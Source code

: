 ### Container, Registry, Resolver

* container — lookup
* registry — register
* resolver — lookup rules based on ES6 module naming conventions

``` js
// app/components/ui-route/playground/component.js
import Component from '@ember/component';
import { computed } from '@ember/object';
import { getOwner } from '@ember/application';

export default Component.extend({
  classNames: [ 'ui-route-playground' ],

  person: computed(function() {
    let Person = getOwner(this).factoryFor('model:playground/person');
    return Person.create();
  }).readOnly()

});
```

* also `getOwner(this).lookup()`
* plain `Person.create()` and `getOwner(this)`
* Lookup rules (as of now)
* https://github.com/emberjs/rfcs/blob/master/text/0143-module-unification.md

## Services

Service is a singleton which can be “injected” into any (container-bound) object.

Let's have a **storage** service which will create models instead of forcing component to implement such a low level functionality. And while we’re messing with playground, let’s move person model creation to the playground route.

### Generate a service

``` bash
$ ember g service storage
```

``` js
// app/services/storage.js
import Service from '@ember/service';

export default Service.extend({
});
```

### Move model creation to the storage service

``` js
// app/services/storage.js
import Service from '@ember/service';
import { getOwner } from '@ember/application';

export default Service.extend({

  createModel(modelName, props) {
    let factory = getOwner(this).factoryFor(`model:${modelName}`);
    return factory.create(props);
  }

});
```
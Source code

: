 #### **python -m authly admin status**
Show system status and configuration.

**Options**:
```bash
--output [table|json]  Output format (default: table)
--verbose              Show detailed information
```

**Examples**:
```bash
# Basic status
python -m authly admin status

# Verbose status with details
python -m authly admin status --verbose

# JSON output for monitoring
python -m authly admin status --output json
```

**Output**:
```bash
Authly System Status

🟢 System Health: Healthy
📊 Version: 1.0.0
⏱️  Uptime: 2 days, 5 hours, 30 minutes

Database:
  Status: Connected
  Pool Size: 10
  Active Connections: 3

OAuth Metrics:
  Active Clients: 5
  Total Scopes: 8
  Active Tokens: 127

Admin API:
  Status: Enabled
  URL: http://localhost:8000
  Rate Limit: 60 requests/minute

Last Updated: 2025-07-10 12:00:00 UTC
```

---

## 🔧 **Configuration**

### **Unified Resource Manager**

__________________________________________________

Reproduce the data shown above in its entirety, keeping each word as it is.

Source code

: ### Container, Registry, Resolver

* container — lookup
* registry — register
* resolver — lookup rules based on ES6 module naming conventions

``` js
// app/components/ui-route/playground/component.js
import Component from '@ember/component';
import { computed } from '@ember/object';
import { getOwner } from '@ember/application';

export default Component.extend({
  classNames: [ 'ui-route-playground' ],

  person: computed(function() {
    let Person = getOwner(this).factoryFor('model:playground/person');
    return Person.create();
  }).readOnly()

});
```

* also `getOwner(this).lookup()`
* plain `Person.create()` and `getOwner(this)`
* Lookup rules (as of now)
* https://github.com/emberjs/rfcs/blob/master/text/0143-module-unification.md

## Services

Service is a singleton which can be “injected” into any (container-bound) object.

Let's have a **storage** service which will create models instead of forcing component to implement such a low level functionality. And while we’re messing with playground, let’s move person model creation to the playground route.

### Generate a service

``` bash
$ ember g service storage
```

``` js
// app/services/storage.js
import Service from '@ember/service';

export default Service.extend({
});
```

### Move model creation to the storage service

``` js
// app/services/storage.js
import Service from '@ember/service';
import { getOwner } from '@ember/application';

export default Service.extend({

  createModel(modelName, props) {
    let factory = getOwner(this).factoryFor(`model:${modelName}`);
    return factory.create(props);
  }

});
```
Source code

: #### **python -m authly admin status**
Show system status and configuration.

**Options**:
```bash
--output [table|json]  Output format (default: table)
--verbose              Show detailed information
```

**Examples**:
```bash
# Basic status
python -m authly admin status

# Verbose status with details
python -m authly admin status --verbose

# JSON output for monitoring
python -m authly admin status --output json
```

**Output**:
```bash
Authly System Status

🟢 System Health: Healthy
📊 Version: 1.0.0
⏱️  Uptime: 2 days, 5 hours, 30 minutes

Database:
  Status: Connected
  Pool Size: 10
  Active Connections: 3

OAuth Metrics:
  Active Clients: 5
  Total Scopes: 8
  Active Tokens: 127

Admin API:
  Status: Enabled
  URL: http://localhost:8000
  Rate Limit: 60 requests/minute

Last Updated: 2025-07-10 12:00:00 UTC
```

---

## 🔧 **Configuration**

### **Unified Resource Manager**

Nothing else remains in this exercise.